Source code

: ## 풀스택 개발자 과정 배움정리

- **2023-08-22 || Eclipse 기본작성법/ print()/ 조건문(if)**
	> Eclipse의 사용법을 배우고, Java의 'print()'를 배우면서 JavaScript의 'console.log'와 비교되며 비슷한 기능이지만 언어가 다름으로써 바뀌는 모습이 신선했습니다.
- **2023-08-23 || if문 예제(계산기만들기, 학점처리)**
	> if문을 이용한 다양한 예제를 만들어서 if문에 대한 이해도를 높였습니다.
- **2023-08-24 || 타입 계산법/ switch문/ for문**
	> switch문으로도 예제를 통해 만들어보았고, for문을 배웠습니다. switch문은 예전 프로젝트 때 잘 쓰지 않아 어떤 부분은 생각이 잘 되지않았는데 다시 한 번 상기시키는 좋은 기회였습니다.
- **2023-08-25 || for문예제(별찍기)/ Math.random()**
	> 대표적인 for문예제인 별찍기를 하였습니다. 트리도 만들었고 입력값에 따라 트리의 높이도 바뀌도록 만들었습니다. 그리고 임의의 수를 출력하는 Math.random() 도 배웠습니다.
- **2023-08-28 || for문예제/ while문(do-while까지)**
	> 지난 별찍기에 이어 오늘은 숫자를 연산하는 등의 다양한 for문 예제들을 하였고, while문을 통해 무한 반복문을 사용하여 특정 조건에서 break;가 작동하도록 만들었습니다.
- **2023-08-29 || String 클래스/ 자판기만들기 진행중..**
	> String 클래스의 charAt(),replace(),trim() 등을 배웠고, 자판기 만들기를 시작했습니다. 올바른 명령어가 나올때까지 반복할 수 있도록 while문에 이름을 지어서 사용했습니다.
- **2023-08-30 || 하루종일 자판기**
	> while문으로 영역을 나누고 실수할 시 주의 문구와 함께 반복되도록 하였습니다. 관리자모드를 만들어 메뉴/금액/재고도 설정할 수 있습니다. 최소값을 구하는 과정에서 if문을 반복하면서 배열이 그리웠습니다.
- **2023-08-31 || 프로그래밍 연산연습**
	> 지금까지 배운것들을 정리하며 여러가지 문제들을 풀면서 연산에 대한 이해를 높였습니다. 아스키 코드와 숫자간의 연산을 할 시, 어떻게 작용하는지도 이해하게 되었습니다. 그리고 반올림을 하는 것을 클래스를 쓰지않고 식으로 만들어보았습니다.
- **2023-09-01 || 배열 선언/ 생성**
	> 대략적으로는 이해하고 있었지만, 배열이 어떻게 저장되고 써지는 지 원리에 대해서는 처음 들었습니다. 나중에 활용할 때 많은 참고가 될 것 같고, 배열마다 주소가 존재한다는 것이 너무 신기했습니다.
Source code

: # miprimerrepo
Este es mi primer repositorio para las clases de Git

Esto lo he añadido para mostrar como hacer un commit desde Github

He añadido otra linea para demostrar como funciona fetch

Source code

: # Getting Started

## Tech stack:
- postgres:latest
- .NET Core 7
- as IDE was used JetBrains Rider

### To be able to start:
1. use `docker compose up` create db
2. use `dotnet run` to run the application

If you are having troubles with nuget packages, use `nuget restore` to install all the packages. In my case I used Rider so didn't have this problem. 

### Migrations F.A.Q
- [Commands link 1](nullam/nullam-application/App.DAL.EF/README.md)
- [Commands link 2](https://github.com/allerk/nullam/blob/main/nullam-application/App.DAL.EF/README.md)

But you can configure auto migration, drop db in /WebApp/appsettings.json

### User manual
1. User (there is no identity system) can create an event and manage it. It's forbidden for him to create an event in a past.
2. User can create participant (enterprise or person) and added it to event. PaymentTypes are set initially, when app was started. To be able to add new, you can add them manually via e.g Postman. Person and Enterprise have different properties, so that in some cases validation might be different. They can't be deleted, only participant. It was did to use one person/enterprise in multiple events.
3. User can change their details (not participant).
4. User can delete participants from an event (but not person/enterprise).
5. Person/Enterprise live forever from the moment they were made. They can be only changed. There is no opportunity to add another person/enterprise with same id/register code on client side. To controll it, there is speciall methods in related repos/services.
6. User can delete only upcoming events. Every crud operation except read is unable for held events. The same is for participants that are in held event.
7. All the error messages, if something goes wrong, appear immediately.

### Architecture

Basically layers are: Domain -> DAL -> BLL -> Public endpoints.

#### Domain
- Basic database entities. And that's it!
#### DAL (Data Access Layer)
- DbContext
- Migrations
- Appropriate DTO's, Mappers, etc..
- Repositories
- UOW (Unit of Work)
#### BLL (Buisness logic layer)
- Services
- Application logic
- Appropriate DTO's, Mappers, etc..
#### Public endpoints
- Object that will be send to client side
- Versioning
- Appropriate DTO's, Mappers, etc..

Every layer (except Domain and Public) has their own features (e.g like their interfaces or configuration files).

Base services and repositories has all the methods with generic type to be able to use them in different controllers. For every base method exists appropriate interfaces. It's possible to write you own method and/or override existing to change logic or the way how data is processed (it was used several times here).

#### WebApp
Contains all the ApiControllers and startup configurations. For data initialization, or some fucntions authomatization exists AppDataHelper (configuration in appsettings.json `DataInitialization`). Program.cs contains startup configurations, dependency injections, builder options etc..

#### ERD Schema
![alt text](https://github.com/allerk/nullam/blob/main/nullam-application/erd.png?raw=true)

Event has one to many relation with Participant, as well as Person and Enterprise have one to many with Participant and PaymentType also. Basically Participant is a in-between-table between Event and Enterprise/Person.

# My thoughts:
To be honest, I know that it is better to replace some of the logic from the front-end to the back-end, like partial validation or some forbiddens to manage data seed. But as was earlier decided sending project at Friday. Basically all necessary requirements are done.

= TASK TO COMPLETE =
All that should be written out is the stretch of lines above between the one holding "run the application" and the one holding "1. User (there", inclusive, exactly as given.

= REPLY TO THE EXERCISE =
2. use `dotnet run` to run the application

If you are having troubles with nuget packages, use `nuget restore` to install all the packages. In my case I used Rider so didn't have this problem. 

### Migrations F.A.Q
- [Commands link 1](nullam/nullam-application/App.DAL.EF/README.md)
- [Commands link 2](https://github.com/allerk/nullam/blob/main/nullam-application/App.DAL.EF/README.md)

But you can configure auto migration, drop db in /WebApp/appsettings.json

### User manual
1. User (there is no identity system) can create an event and manage it. It's forbidden for him to create an event in a past.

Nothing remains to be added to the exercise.